Et non dabo vos ultra obprobrium in gentibus
[et je ne vous exposerai plus à l’insulte parmi les nations.]
HOMÉLIE du mercredi des Cendres, in capite jejunii
Immutemur habitu, in cinere et cilicio : jejunemus, et ploremus ante Dominum : Quia multum misericors est dimittere peccata nostra Deus noster. [Jl 2, 13]
Changeons de conduite, sous la cendre et le cilice : jeûnons et pleurons devant le Seigneur : car notre Dieu est abondant en miséricorde pour remettre nos péchés. [Jl 2, 13]
Memento, homo, quia pulvis es, et in pulverem reverteris. Nous avons entendu ces paroles prononcées quelques instants auparavant, lors du rite de l’imposition des cendres : Souviens-toi, homme, que tu es poussière, et que tu retourneras à la poussière. Alors que nous nous préparons à entrer dans le temps sacré pénitentiel du Carême, en préparation du temps de la Passion et de la très sainte Pâques, il est certainement salutaire de nous rappeler d’où nous venons et ce qui nous attend.

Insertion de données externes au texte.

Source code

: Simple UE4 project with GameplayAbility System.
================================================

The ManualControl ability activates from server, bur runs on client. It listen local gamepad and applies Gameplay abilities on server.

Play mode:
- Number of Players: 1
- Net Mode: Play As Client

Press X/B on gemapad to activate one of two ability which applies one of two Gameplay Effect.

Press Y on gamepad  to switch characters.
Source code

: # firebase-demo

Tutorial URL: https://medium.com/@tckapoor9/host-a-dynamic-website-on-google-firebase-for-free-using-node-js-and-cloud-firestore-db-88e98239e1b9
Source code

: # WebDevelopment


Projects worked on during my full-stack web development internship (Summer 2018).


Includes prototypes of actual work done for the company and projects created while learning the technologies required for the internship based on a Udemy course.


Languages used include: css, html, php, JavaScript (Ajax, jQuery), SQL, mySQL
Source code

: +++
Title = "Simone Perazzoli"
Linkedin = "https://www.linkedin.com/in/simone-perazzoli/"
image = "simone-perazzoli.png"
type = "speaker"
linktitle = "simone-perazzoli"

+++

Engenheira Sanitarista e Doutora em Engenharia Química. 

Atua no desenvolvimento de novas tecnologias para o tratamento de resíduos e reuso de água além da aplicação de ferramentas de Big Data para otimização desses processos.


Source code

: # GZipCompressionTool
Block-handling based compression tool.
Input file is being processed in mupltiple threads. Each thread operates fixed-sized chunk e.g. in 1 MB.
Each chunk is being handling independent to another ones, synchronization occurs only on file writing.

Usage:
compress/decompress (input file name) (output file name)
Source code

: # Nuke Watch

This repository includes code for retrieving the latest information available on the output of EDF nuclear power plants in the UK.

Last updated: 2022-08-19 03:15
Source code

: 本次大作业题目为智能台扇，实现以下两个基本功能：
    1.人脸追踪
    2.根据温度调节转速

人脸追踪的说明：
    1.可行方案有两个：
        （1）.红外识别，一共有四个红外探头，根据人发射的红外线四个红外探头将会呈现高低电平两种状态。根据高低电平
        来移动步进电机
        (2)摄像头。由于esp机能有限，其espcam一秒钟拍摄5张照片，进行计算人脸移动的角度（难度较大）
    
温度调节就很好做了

Nous venons de la poussière, avec laquelle le Créateur a daigné façonner nos corps pour y infuser une âme immortelle, nous faisant à Son image et ressemblance. Destinés à la béatitude éternelle, nous sommes retournés avec le péché à la poussière de l’exil. Condamnés à la perte de l’immortalité, nous avons mêlé la sueur de notre front à la poussière de la tourbe. Appelés en Abraham à la terre promise, nous avons traversé le désert dans la poussière. Dans la poussière le Précurseur a prêché ; dans la poussière des rochers, le Seigneur a été tenté par Satan. Nos innombrables péchés ont humilié Notre Sauveur Jésus-Christ dans la poussière du Golgotha. Notre corps mortel se dissoudra dans la poussière après l’ensevelissement, en attendant la résurrection de la chair à la fin des temps. Le monde sera réduit en poussière, quand le Juge éternel viendra judicare sæculum per ignem. Poussière sont les monuments anciens, poussière les textes des sages, poussière les trésors recueillis, poussière les étoffes précieuses.
Et pour notre consolation, les demeures des méchants tomberont en poussière, et leurs biens, leur argent et leurs idoles seront réduits en poussière. Car, comme l’herbe, ils seront vite coupés ; comme la verdure du gazon, ils se dessècheront. (Ps 36, 2) ; car les méchants seront retranchés, mais ceux qui espèrent dans le Seigneur posséderont le pays. Encore un peu de temps, et le méchant n’est plus ; tu regardes sa place, et il a disparu (ibid. 9-10). Leurs plans infernaux, leurs plans de domination, leur Agenda et leur grande réinitialisation disparaîtront dans la poussière. Eux aussi mourront, tandis que leur rêve d’immortalité et leur défi ouvert au Christ s’écraseront devant cette peine capitale à laquelle aucun enfant d’Adam ne peut échapper. Le tombeau s’ouvrira aussi pour eux, et avec lui le Jugement particulier et la juste condamnation.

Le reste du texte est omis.